I have a simple code fragment in JS working with prototype inheritance.

function object(o) {
    function F() {}
    F.prototype = o;
    return new F();
}

//the following code block has a alternate version
var mammal = {
    color: "brown",
    getColor: function() {
        return this.color;
    }
}

var myCat = object(mammal);
myCat.meow = function(){return "meow";}

that worked fine but adding this:

mammal.prototype.kindOf = "predator";

does not. ("mammal.prototype is undefined")

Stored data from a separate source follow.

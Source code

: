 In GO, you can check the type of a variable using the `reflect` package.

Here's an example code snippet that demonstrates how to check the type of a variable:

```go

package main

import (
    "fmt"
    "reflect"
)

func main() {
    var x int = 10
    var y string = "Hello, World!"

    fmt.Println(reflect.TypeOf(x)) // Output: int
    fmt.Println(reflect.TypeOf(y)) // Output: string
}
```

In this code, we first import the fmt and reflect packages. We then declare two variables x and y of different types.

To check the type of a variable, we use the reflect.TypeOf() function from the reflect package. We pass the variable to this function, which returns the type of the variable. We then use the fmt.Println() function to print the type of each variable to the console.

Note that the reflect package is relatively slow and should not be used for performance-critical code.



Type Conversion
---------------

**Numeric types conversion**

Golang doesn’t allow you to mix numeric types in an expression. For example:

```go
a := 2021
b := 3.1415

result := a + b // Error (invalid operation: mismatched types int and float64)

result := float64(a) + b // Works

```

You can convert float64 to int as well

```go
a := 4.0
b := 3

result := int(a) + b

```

Since I guessed that object maybe have no prototype I rewrote it, replacing the var mammal={... block with:

function mammal() {
    this.color = "brown";
    this.getColor = function() { return this.color; }
}

which gave me a bunch of other errors:

"Function.prototype.toString called on incompatible object"
and if I try to call _myCat.getColor()
"myCat.getColor is not a function"


Now I am totally confused. After reading Crockford, and Flanagan I did not get the solution for the errors. So it would be great if somebody knows...

- why is the prototype undefined in the first example (which is foremost concern; I thought the prototype of explicitly set in the object() function)

- why get I these strange errors trying to use the mammal function as prototype object in the object() function?

Edit by the Creator of the Question: These two links helped a lot too:

Prototypes_in_JavaScript on the spheredev wiki explains the way the prototype property works relativily simple. What it lacks is some try-out code examples. Some good examples are provided by Morris John's Article. I personally find the explanations are not that easy as in the first link, but still very good. The most difficult part even after I actually got it is really not to confuse the .prototype propery with the internal [[Prototype]] of an object.